__What to produce__: Take every line from the entries below that includes the word "gradient" and copy it.

__Extracted data__:
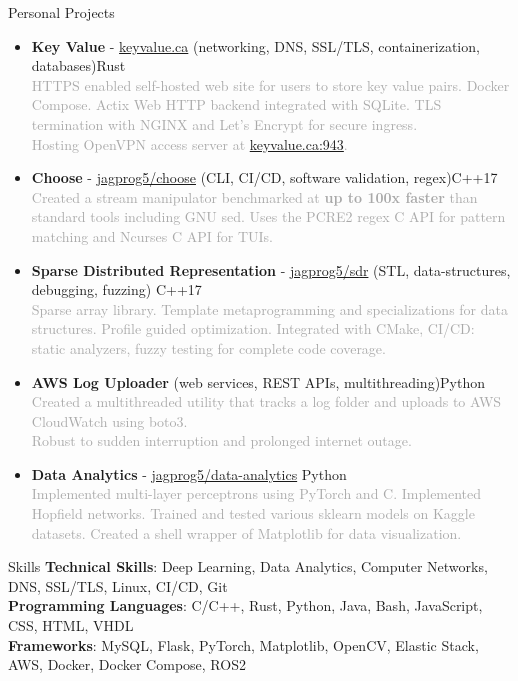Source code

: \documentclass{resume} %
\begin{document}
\begin{rSection}{Personal Projects}
    \begin{itemize}
        \setlength\itemsep{-0.2em}
        \item {\bf Key Value} - \href{http://www.keyvalue.ca/}{keyvalue.ca} (networking, DNS, SSL/TLS, containerization, databases)\hfill Rust\\
        \textcolor{darkgray}{HTTPS enabled self-hosted web site for users to store key value pairs. Docker Compose. Actix Web HTTP backend integrated with SQLite. TLS termination with NGINX and Let's Encrypt for secure ingress.\\
        Hosting OpenVPN access server at \href{keyvalue.ca:943}{keyvalue.ca:943}.}
        \item {\bf Choose} - \href{https://github.com/jagprog5/choose/}{jagprog5/choose} (CLI, CI/CD, software validation, regex)\hfill C++17\\
        \textcolor{darkgray}{Created a stream manipulator benchmarked at \textbf{up to 100x faster} than standard tools including GNU sed.
        Uses the PCRE2 regex C API for pattern matching and Ncurses C API for TUIs.}
        \item {\bf Sparse Distributed Representation} - \href{https://github.com/jagprog5/SDR/}{jagprog5/sdr} (STL, data-structures, debugging, fuzzing) \hfill C++17\\
        \textcolor{darkgray}{Sparse array library. Template metaprogramming and specializations for data structures. Profile guided optimization. Integrated with CMake, CI/CD: static analyzers, fuzzy testing for complete code coverage.}
        \item {\bf AWS Log Uploader} (web services, REST APIs, multithreading)\hfill Python\\
        \textcolor{darkgray}{Created a multithreaded utility that tracks a log folder and uploads to AWS CloudWatch using boto3.\\
        Robust to sudden interruption and prolonged internet outage.}
        \item {\bf Data Analytics} - \href{https://github.com/jagprog5/resume/blob/main/data-analytics-projects.md}{jagprog5/data-analytics} \hfill Python\\
        \textcolor{darkgray}{Implemented multi-layer perceptrons using PyTorch and C. Implemented Hopfield networks. Trained and tested various sklearn models on Kaggle datasets. Created a shell wrapper of Matplotlib for data visualization.}
    \end{itemize}
\end{rSection}

\begin{rSection}{Skills}
    {\bf Technical Skills}: Deep Learning, Data Analytics, Computer Networks, DNS, SSL/TLS, Linux, CI/CD, Git\\
    {\bf Programming Languages}: C/C++, Rust, Python, Java, Bash, JavaScript, CSS, HTML, VHDL\\
    {\bf Frameworks}: MySQL, Flask, PyTorch, Matplotlib, OpenCV, Elastic Stack, AWS, Docker, Docker Compose, ROS2\\
\end{rSection}
\end{document}
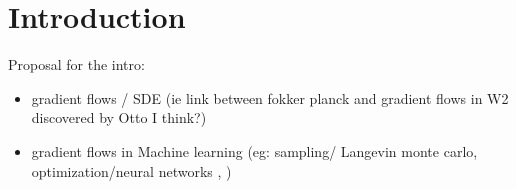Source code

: 

\section{Introduction}


Proposal for the intro:
\begin{itemize}
	\item gradient flows / SDE (ie link between fokker planck and gradient flows in W2 discovered by Otto I think?)
	\item gradient flows in Machine learning (eg: sampling/ Langevin monte carlo,  optimization/neural networks \cite{chizat2018global}, \cite{rotskoff2019global})
\end{itemize}

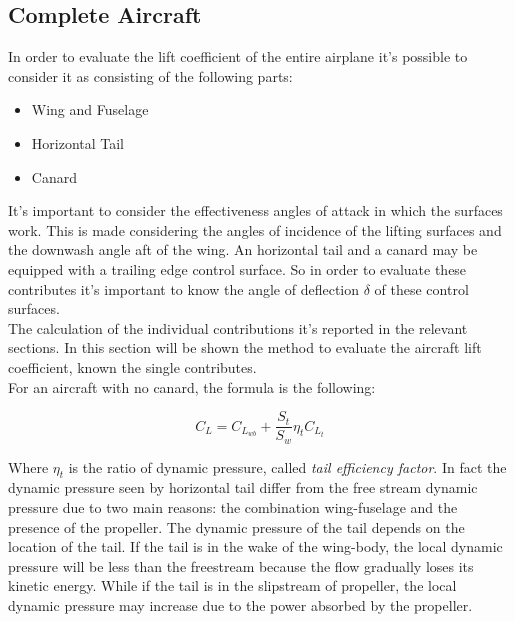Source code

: 		




\subsection{Complete Aircraft}

In order to evaluate the lift coefficient of the entire airplane it's possible to consider it as consisting of the following parts\cite{ roskam2002airplane}:

\begin{itemize}
\item Wing and Fuselage
\item Horizontal Tail
\item Canard
\end{itemize}

It's important to consider the effectiveness angles of attack in which the surfaces work. This is made considering the angles of incidence of the lifting surfaces and the downwash angle aft of the wing. An horizontal tail and a canard may be equipped with a trailing edge control surface. So in order to evaluate these contributes it's important to know the angle of deflection $\delta$ of these control surfaces.\\
The calculation of the individual contributions it's reported in the relevant sections. In this section will be shown the method to evaluate the aircraft lift coefficient, known the single contributes.\\
For an aircraft with no canard, the formula is the following:

\begin{equation}
C_L = C_{L_{wb}} + \frac{S_t}{S_w} \eta_t C_{L_{t}}
\end{equation}

Where $\eta_t$ is the ratio of dynamic pressure, called {\itshape tail efficiency factor}. In fact the dynamic pressure seen by horizontal tail differ from the free stream dynamic pressure due to two main reasons: the combination wing-fuselage and the presence of the propeller. The dynamic pressure of the tail depends on the location of the tail. If the tail is in the wake of the wing-body, the local dynamic pressure will be less than the freestream because the flow gradually loses its kinetic energy. While if the tail is in the slipstream of propeller, the local dynamic pressure may increase due to the power absorbed by the propeller.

__Exercise answer__:
	\item gradient flows / SDE (ie link between fokker planck and gradient flows in W2 discovered by Otto I think?)
	\item gradient flows in Machine learning (eg: sampling/ Langevin monte carlo,  optimization/neural networks \cite{chizat2018global}, \cite{rotskoff2019global})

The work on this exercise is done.